Frederick Taylor

Personal information
- Full name: Frederick Taylor
- Born: 29 April 1916 Leek, Staffordshire, England
- Died: 18 June 1999 (aged 83) Stoke-on-Trent, Staffordshire, England
- Batting: Right-handed
- Bowling: Right-arm fast-medium
- Relations: Charles Taylor (father)

Domestic team information
- 1953: Minor Counties
- 1939: Warwickshire
- 1937–1951: Staffordshire

Career statistics
| Competition | First-class |
| Matches | 2 |
| Runs scored | 8 |
| Batting average | 2.66 |
| 100s/50s | –/– |
| Top score | 8 |
| Balls bowled | 394 |
| Wickets | 8 |
| Bowling average | 17.75 |
| 5 wickets in innings | 1 |
| 10 wickets in match | – |
| Best bowling | 5/71 |
| Catches/stumpings | 3/– |
- Source: Cricinfo, 8 June 2014

= Frederick Taylor (cricketer) =

English cricketer

Frederick Taylor (29 April 1916 - 18 June 1999) was an English cricketer active in the late 1930s, late 1940s and early 1950s. Born at Leek, Staffordshire, Taylor was a right-handed batsman and right-arm fast-medium bowler who made two appearances in first-class cricket, though was mostly associated with minor counties cricket.

== Career ==
Taylor made his debut in county cricket for Staffordshire in the 1937 Minor Counties Championship against Northumberland, making ten appearances in that season. He made three appearances for Staffordshire in 1938, before playing a first-class match for Warwickshire against Cambridge University, although he took three wickets in the match, this was to be his only appearance for the county.

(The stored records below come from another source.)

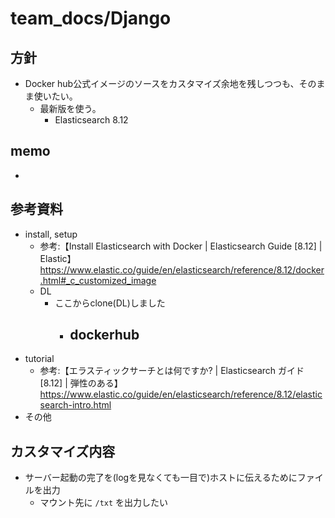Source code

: # team_docs/Django

## 方針

- Docker hub公式イメージのソースをカスタマイズ余地を残しつつも、そのまま使いたい。
  - 最新版を使う。
    - Elasticsearch 8.12

## memo

-  

## 参考資料

- install, setup
  - 参考:【Install Elasticsearch with Docker | Elasticsearch Guide [8.12] | Elastic】 https://www.elastic.co/guide/en/elasticsearch/reference/8.12/docker.html#_c_customized_image
  - DL  
    - ここからclone(DL)しました  
      - dockerhub  
        -   
- tutorial
  - 参考:【エラスティックサーチとは何ですか? | Elasticsearch ガイド [8.12] | 弾性のある】 https://www.elastic.co/guide/en/elasticsearch/reference/8.12/elasticsearch-intro.html  
- その他

## カスタマイズ内容

- サーバー起動の完了を(logを見なくても一目で)ホストに伝えるためにファイルを出力
  - マウント先に `/txt` を出力したい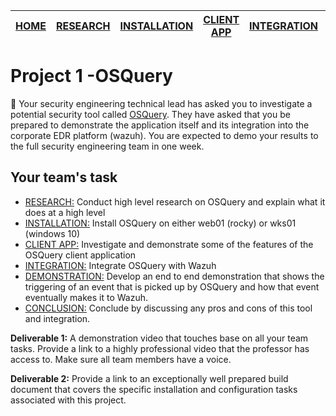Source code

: |[HOME](https://github.com/charlottecroce/ChamplainTechJournals/blob/main/net-sec-controls-sec350/osquery_project/README.md)|[RESEARCH](https://github.com/charlottecroce/ChamplainTechJournals/blob/main/net-sec-controls-sec350/osquery_project/01_research.md)|[INSTALLATION](https://github.com/charlottecroce/ChamplainTechJournals/blob/main/net-sec-controls-sec350/osquery_project/02_install_rocky.md)|[CLIENT APP](https://github.com/charlottecroce/ChamplainTechJournals/blob/main/net-sec-controls-sec350/osquery_project/03_client_app.md)|[INTEGRATION](https://github.com/charlottecroce/ChamplainTechJournals/blob/main/net-sec-controls-sec350/osquery_project/04_wazuh_integration.md)|[DEMONSTRATION](https://github.com/charlottecroce/ChamplainTechJournals/blob/main/net-sec-controls-sec350/osquery_project/05_demonstration.md)|[CONCLUSION](https://github.com/charlottecroce/ChamplainTechJournals/blob/main/net-sec-controls-sec350/osquery_project/06_conclusion.md)|
|-|-|-|-|-|-|-|

# Project 1 -OSQuery

🚀 Your security engineering technical lead has asked you to investigate a potential security tool called [OSQuery](https://github.com/osquery/osquery).  They have asked that you be prepared to demonstrate the application itself and its integration into the corporate EDR platform (wazuh).  You are expected to demo your results to the full security engineering team in one week.


## Your team's task
- [RESEARCH:](https://github.com/charlottecroce/ChamplainTechJournals/blob/main/net-sec-controls-sec350/osquery_project/01_research.md) Conduct high level research on OSQuery and explain what it does at a high level
- [INSTALLATION:](https://github.com/charlottecroce/ChamplainTechJournals/blob/main/net-sec-controls-sec350/osquery_project/02_install_rocky.md) Install OSQuery on either web01 (rocky) or wks01 (windows 10)
- [CLIENT APP:](https://github.com/charlottecroce/ChamplainTechJournals/blob/main/net-sec-controls-sec350/osquery_project/03_client_app.md) Investigate and demonstrate some of the features of the OSQuery client application
- [INTEGRATION:](https://github.com/charlottecroce/ChamplainTechJournals/blob/main/net-sec-controls-sec350/osquery_project/04_wazuh_integration.md) Integrate OSQuery with Wazuh
- [DEMONSTRATION:](https://github.com/charlottecroce/ChamplainTechJournals/blob/main/net-sec-controls-sec350/osquery_project/05_demonstration.md) Develop an end to end demonstration that shows the triggering of an event that is picked up by OSQuery and how that event eventually makes it to Wazuh.
- [CONCLUSION:](https://github.com/charlottecroce/ChamplainTechJournals/blob/main/net-sec-controls-sec350/osquery_project/06_conclusion.md) Conclude by discussing any pros and cons of this tool and integration.

**Deliverable 1:** A demonstration video that touches base on all your team tasks.  Provide a link to a highly professional video that the professor has access to. Make sure all team members have a voice.

**Deliverable 2:** Provide a link to an exceptionally well prepared build document that covers the specific installation and configuration tasks associated with this project.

Following the end of the Second World War, Taylor resumed his minor counties career with Staffordshire, playing intermittently until 1951, making a total of 29 Minor Counties Championship appearances since 1937 and taking 124 wickets for the county, including 8 five wicket hauls in the minor counties championship. His best season came in 1946, when he took 37 wickets in his eight matches. Despite having not played minor counties cricket since 1951, Taylor was selected to play for a combined Minor Counties cricket team in 1953 against the touring Australians, taking a five wicket haul in the Australians' first-innings on a pitch which was described by Wisden as one which "left much to be desired for a game of such importance", and showed uneven bounce from Taylor's medium pace.

He died at Stoke-on-Trent, Staffordshire on 18 June 1999. His father Charles Taylor also played first-class cricket.